[Plain-text document sources]
------------------------------------------------------------

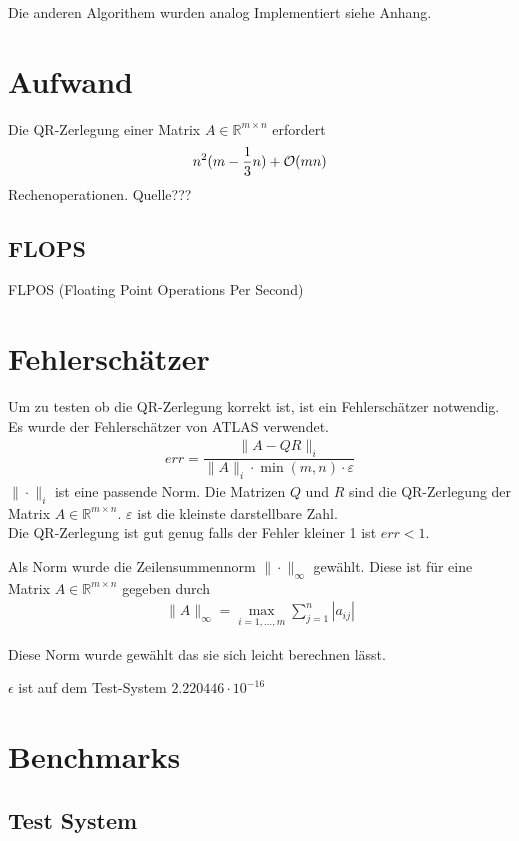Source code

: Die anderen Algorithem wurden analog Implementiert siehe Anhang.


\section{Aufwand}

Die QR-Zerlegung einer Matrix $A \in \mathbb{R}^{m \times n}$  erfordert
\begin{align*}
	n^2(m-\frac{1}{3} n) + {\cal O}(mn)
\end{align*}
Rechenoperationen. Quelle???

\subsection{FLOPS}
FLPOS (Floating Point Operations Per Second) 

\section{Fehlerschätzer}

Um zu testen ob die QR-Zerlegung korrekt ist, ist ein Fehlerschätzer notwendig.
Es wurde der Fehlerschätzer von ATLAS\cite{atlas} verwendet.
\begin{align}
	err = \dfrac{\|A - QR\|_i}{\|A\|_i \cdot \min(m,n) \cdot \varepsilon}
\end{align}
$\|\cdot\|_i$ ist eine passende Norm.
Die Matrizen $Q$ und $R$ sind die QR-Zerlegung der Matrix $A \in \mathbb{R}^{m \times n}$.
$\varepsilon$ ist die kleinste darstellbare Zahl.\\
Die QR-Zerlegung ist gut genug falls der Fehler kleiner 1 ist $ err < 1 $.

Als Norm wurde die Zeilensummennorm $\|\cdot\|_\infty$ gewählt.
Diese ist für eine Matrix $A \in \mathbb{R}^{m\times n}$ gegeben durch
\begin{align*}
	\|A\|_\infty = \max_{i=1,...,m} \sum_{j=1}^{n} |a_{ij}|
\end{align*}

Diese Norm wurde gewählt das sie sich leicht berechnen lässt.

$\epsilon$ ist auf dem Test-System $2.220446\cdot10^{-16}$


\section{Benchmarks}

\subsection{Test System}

------------------------------------------------------------

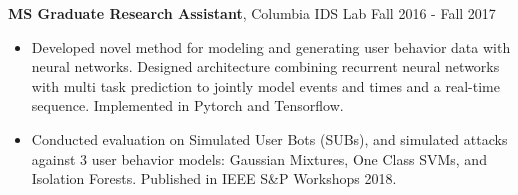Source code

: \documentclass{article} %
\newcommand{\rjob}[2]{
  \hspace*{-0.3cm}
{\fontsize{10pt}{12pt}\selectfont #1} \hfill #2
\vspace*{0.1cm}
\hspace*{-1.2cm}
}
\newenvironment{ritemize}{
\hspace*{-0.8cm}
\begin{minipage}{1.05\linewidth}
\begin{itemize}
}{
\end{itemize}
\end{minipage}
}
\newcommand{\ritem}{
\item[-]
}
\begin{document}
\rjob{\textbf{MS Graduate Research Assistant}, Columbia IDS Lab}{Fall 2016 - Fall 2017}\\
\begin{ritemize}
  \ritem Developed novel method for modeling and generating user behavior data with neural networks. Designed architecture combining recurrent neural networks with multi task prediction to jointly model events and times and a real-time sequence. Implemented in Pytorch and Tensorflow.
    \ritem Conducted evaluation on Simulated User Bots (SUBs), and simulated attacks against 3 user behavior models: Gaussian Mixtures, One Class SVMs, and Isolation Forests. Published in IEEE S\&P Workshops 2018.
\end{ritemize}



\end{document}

------------------------------------------------------------

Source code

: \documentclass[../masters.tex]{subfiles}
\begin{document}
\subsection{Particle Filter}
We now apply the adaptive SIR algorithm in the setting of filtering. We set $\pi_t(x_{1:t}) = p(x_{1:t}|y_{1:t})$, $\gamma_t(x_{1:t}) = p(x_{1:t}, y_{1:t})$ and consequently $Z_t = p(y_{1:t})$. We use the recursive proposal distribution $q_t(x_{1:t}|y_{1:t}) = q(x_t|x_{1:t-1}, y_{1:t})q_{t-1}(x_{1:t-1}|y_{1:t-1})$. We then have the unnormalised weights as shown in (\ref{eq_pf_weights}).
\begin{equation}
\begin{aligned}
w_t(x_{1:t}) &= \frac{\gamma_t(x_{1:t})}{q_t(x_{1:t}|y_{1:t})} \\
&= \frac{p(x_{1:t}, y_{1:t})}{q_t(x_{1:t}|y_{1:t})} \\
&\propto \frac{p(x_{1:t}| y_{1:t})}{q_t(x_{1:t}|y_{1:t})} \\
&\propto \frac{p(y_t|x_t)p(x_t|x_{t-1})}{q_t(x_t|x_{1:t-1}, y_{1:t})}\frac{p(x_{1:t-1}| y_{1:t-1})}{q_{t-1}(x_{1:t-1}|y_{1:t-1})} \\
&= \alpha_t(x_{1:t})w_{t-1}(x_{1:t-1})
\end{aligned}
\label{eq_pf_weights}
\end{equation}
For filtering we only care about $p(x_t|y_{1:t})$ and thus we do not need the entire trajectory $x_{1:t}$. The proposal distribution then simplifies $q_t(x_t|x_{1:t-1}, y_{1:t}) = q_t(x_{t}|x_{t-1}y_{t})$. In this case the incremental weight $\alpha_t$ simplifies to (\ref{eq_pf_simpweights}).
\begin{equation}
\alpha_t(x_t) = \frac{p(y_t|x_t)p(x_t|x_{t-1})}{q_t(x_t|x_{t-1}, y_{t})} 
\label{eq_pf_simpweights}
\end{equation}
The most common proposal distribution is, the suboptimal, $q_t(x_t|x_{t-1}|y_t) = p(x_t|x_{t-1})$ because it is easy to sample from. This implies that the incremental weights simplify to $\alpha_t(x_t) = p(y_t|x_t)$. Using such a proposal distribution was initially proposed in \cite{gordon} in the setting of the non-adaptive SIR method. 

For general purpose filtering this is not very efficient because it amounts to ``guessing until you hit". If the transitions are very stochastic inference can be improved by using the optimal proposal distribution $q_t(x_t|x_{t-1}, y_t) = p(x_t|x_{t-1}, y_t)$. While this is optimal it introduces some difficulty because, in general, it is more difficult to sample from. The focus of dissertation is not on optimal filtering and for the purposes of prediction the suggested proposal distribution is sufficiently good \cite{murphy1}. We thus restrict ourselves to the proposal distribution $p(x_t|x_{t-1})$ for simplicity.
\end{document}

------------------------------------------------------------

▶ **Prompt**
Go over the data and return every line that includes the word "documentclass".

▶ **Task result**
: \documentclass{article} %
: \documentclass[../masters.tex]{subfiles}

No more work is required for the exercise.